[Plain-text document sources]

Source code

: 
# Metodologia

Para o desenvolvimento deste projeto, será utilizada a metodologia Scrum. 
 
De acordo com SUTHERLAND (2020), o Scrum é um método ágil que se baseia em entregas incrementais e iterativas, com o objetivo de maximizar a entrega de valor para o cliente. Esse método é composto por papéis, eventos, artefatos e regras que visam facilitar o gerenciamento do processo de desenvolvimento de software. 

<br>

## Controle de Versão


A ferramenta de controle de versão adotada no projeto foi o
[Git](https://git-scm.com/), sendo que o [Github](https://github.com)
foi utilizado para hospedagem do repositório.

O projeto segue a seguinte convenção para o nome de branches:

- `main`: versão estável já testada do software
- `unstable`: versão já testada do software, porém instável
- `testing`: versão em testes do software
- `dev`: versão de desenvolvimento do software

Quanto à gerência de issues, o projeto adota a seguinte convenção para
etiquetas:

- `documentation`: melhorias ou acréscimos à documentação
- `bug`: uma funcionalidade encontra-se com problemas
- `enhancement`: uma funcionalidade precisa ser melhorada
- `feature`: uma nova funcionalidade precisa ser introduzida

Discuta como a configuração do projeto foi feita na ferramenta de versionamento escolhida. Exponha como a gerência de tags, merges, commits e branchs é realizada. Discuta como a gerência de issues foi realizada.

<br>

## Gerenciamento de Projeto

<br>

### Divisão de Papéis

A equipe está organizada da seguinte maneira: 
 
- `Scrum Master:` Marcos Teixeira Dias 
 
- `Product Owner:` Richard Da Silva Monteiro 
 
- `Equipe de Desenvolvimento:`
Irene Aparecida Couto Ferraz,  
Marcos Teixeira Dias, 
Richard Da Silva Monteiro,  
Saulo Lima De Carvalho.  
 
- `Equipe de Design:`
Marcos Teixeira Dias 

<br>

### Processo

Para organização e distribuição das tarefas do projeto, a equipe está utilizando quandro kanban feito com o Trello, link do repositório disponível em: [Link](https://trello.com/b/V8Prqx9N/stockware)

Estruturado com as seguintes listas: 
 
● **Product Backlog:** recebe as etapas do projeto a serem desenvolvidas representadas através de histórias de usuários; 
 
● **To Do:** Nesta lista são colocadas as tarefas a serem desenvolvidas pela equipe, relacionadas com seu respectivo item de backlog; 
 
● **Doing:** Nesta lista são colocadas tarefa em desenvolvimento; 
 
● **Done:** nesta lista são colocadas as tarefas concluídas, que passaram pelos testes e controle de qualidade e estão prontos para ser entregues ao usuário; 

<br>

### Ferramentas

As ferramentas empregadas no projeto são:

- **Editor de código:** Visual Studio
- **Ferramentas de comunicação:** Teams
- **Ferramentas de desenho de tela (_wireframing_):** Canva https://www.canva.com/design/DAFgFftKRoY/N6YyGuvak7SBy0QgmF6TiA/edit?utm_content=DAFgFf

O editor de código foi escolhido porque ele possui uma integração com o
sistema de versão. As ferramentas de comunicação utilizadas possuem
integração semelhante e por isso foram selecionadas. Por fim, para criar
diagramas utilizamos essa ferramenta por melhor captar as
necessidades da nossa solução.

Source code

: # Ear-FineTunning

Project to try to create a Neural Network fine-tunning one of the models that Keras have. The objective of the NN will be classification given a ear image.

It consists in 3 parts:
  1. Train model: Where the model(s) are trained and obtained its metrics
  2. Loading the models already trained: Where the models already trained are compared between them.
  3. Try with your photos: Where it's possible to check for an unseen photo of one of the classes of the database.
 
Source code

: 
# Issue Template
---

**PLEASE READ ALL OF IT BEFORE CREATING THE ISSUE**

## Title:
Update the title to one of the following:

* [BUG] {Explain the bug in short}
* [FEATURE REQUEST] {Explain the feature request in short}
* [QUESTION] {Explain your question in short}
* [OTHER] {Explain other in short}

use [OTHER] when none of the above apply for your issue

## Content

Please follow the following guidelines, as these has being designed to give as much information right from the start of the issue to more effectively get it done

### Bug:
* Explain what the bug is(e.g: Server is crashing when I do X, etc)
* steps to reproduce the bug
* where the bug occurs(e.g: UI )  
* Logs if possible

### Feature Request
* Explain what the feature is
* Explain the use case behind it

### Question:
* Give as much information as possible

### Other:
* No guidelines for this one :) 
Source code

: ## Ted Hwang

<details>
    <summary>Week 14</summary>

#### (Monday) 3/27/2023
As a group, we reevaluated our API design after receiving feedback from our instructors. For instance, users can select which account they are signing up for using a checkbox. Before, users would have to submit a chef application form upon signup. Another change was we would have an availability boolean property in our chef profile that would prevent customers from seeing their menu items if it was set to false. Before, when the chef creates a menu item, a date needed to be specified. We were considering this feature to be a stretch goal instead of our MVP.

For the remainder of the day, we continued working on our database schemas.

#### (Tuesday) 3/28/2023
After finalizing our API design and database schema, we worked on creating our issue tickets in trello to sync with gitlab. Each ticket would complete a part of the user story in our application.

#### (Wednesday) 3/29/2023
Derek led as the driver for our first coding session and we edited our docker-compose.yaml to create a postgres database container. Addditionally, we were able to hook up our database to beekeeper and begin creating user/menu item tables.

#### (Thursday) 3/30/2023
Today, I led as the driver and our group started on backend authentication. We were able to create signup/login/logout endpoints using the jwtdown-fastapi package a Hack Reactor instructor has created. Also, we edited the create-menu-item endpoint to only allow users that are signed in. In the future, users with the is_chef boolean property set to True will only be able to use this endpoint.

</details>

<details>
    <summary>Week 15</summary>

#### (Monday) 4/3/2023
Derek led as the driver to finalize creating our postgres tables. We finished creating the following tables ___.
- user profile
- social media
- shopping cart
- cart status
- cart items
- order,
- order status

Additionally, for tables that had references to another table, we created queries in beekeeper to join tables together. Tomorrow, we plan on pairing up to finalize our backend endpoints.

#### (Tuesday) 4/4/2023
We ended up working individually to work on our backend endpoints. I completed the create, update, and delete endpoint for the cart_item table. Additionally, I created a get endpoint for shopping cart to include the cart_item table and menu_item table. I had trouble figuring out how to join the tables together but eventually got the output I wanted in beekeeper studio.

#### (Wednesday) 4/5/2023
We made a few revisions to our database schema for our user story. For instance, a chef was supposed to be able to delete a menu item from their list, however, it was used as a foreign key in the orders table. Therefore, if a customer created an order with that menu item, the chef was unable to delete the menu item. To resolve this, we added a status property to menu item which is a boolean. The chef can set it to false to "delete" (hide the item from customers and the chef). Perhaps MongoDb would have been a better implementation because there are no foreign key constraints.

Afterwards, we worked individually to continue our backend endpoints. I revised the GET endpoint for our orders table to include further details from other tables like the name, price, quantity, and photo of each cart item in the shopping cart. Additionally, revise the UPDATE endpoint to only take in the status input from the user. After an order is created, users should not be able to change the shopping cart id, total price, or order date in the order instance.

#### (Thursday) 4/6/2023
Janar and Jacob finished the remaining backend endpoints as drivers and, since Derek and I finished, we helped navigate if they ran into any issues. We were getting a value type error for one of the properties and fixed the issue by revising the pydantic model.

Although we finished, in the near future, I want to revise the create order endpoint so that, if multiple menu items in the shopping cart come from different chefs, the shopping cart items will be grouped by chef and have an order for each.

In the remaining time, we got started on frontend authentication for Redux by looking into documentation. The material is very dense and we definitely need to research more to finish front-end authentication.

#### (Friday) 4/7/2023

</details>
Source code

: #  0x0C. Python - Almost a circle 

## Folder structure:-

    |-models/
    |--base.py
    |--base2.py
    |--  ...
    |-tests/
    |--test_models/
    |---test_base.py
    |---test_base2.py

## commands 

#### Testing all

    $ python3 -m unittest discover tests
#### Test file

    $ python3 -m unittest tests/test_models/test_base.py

* _Problem_: Output every entry again, exactly as given.

* _Exercise response_:
Source code

: 
# Metodologia

Para o desenvolvimento deste projeto, será utilizada a metodologia Scrum. 
 
De acordo com SUTHERLAND (2020), o Scrum é um método ágil que se baseia em entregas incrementais e iterativas, com o objetivo de maximizar a entrega de valor para o cliente. Esse método é composto por papéis, eventos, artefatos e regras que visam facilitar o gerenciamento do processo de desenvolvimento de software. 

<br>

## Controle de Versão


A ferramenta de controle de versão adotada no projeto foi o
[Git](https://git-scm.com/), sendo que o [Github](https://github.com)
foi utilizado para hospedagem do repositório.

O projeto segue a seguinte convenção para o nome de branches:

- `main`: versão estável já testada do software
- `unstable`: versão já testada do software, porém instável
- `testing`: versão em testes do software
- `dev`: versão de desenvolvimento do software

Quanto à gerência de issues, o projeto adota a seguinte convenção para
etiquetas:

- `documentation`: melhorias ou acréscimos à documentação
- `bug`: uma funcionalidade encontra-se com problemas
- `enhancement`: uma funcionalidade precisa ser melhorada
- `feature`: uma nova funcionalidade precisa ser introduzida

Discuta como a configuração do projeto foi feita na ferramenta de versionamento escolhida. Exponha como a gerência de tags, merges, commits e branchs é realizada. Discuta como a gerência de issues foi realizada.

<br>

## Gerenciamento de Projeto

<br>

### Divisão de Papéis

A equipe está organizada da seguinte maneira: 
 
- `Scrum Master:` Marcos Teixeira Dias 
 
- `Product Owner:` Richard Da Silva Monteiro 
 
- `Equipe de Desenvolvimento:`
Irene Aparecida Couto Ferraz,  
Marcos Teixeira Dias, 
Richard Da Silva Monteiro,  
Saulo Lima De Carvalho.  
 
- `Equipe de Design:`
Marcos Teixeira Dias 

<br>

### Processo

Para organização e distribuição das tarefas do projeto, a equipe está utilizando quandro kanban feito com o Trello, link do repositório disponível em: [Link](https://trello.com/b/V8Prqx9N/stockware)

Estruturado com as seguintes listas: 
 
● **Product Backlog:** recebe as etapas do projeto a serem desenvolvidas representadas através de histórias de usuários; 
 
● **To Do:** Nesta lista são colocadas as tarefas a serem desenvolvidas pela equipe, relacionadas com seu respectivo item de backlog; 
 
● **Doing:** Nesta lista são colocadas tarefa em desenvolvimento; 
 
● **Done:** nesta lista são colocadas as tarefas concluídas, que passaram pelos testes e controle de qualidade e estão prontos para ser entregues ao usuário; 

<br>

### Ferramentas

As ferramentas empregadas no projeto são:

- **Editor de código:** Visual Studio
- **Ferramentas de comunicação:** Teams
- **Ferramentas de desenho de tela (_wireframing_):** Canva https://www.canva.com/design/DAFgFftKRoY/N6YyGuvak7SBy0QgmF6TiA/edit?utm_content=DAFgFf

O editor de código foi escolhido porque ele possui uma integração com o
sistema de versão. As ferramentas de comunicação utilizadas possuem
integração semelhante e por isso foram selecionadas. Por fim, para criar
diagramas utilizamos essa ferramenta por melhor captar as
necessidades da nossa solução.

Source code

: # Ear-FineTunning

Project to try to create a Neural Network fine-tunning one of the models that Keras have. The objective of the NN will be classification given a ear image.

It consists in 3 parts:
  1. Train model: Where the model(s) are trained and obtained its metrics
  2. Loading the models already trained: Where the models already trained are compared between them.
  3. Try with your photos: Where it's possible to check for an unseen photo of one of the classes of the database.
 
Source code

: 
# Issue Template
---

**PLEASE READ ALL OF IT BEFORE CREATING THE ISSUE**

## Title:
Update the title to one of the following:

* [BUG] {Explain the bug in short}
* [FEATURE REQUEST] {Explain the feature request in short}
* [QUESTION] {Explain your question in short}
* [OTHER] {Explain other in short}

use [OTHER] when none of the above apply for your issue

## Content

Please follow the following guidelines, as these has being designed to give as much information right from the start of the issue to more effectively get it done

### Bug:
* Explain what the bug is(e.g: Server is crashing when I do X, etc)
* steps to reproduce the bug
* where the bug occurs(e.g: UI )  
* Logs if possible

### Feature Request
* Explain what the feature is
* Explain the use case behind it

### Question:
* Give as much information as possible

### Other:
* No guidelines for this one :) 
Source code

: ## Ted Hwang

<details>
    <summary>Week 14</summary>

#### (Monday) 3/27/2023
As a group, we reevaluated our API design after receiving feedback from our instructors. For instance, users can select which account they are signing up for using a checkbox. Before, users would have to submit a chef application form upon signup. Another change was we would have an availability boolean property in our chef profile that would prevent customers from seeing their menu items if it was set to false. Before, when the chef creates a menu item, a date needed to be specified. We were considering this feature to be a stretch goal instead of our MVP.

For the remainder of the day, we continued working on our database schemas.

#### (Tuesday) 3/28/2023
After finalizing our API design and database schema, we worked on creating our issue tickets in trello to sync with gitlab. Each ticket would complete a part of the user story in our application.

#### (Wednesday) 3/29/2023
Derek led as the driver for our first coding session and we edited our docker-compose.yaml to create a postgres database container. Addditionally, we were able to hook up our database to beekeeper and begin creating user/menu item tables.

#### (Thursday) 3/30/2023
Today, I led as the driver and our group started on backend authentication. We were able to create signup/login/logout endpoints using the jwtdown-fastapi package a Hack Reactor instructor has created. Also, we edited the create-menu-item endpoint to only allow users that are signed in. In the future, users with the is_chef boolean property set to True will only be able to use this endpoint.

</details>

<details>
    <summary>Week 15</summary>

#### (Monday) 4/3/2023
Derek led as the driver to finalize creating our postgres tables. We finished creating the following tables ___.
- user profile
- social media
- shopping cart
- cart status
- cart items
- order,
- order status

Additionally, for tables that had references to another table, we created queries in beekeeper to join tables together. Tomorrow, we plan on pairing up to finalize our backend endpoints.

#### (Tuesday) 4/4/2023
We ended up working individually to work on our backend endpoints. I completed the create, update, and delete endpoint for the cart_item table. Additionally, I created a get endpoint for shopping cart to include the cart_item table and menu_item table. I had trouble figuring out how to join the tables together but eventually got the output I wanted in beekeeper studio.

#### (Wednesday) 4/5/2023
We made a few revisions to our database schema for our user story. For instance, a chef was supposed to be able to delete a menu item from their list, however, it was used as a foreign key in the orders table. Therefore, if a customer created an order with that menu item, the chef was unable to delete the menu item. To resolve this, we added a status property to menu item which is a boolean. The chef can set it to false to "delete" (hide the item from customers and the chef). Perhaps MongoDb would have been a better implementation because there are no foreign key constraints.

Afterwards, we worked individually to continue our backend endpoints. I revised the GET endpoint for our orders table to include further details from other tables like the name, price, quantity, and photo of each cart item in the shopping cart. Additionally, revise the UPDATE endpoint to only take in the status input from the user. After an order is created, users should not be able to change the shopping cart id, total price, or order date in the order instance.

#### (Thursday) 4/6/2023
Janar and Jacob finished the remaining backend endpoints as drivers and, since Derek and I finished, we helped navigate if they ran into any issues. We were getting a value type error for one of the properties and fixed the issue by revising the pydantic model.

Although we finished, in the near future, I want to revise the create order endpoint so that, if multiple menu items in the shopping cart come from different chefs, the shopping cart items will be grouped by chef and have an order for each.

In the remaining time, we got started on frontend authentication for Redux by looking into documentation. The material is very dense and we definitely need to research more to finish front-end authentication.

#### (Friday) 4/7/2023

</details>
Source code

: #  0x0C. Python - Almost a circle 

## Folder structure:-

    |-models/
    |--base.py
    |--base2.py
    |--  ...
    |-tests/
    |--test_models/
    |---test_base.py
    |---test_base2.py

## commands 

#### Testing all

    $ python3 -m unittest discover tests
#### Test file

    $ python3 -m unittest tests/test_models/test_base.py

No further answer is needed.